==== Dataset records ====

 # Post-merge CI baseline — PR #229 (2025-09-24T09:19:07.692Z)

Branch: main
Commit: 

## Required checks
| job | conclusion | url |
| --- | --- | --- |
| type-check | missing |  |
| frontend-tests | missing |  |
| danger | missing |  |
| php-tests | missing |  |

====

Required work
Precisely as given, transcribe all of the entries above.

Problem solution
 # Post-merge CI baseline — PR #229 (2025-09-24T09:19:07.692Z)

Branch: main
Commit: 

## Required checks
| job | conclusion | url |
| --- | --- | --- |
| type-check | missing |  |
| frontend-tests | missing |  |
| danger | missing |  |
| php-tests | missing |  |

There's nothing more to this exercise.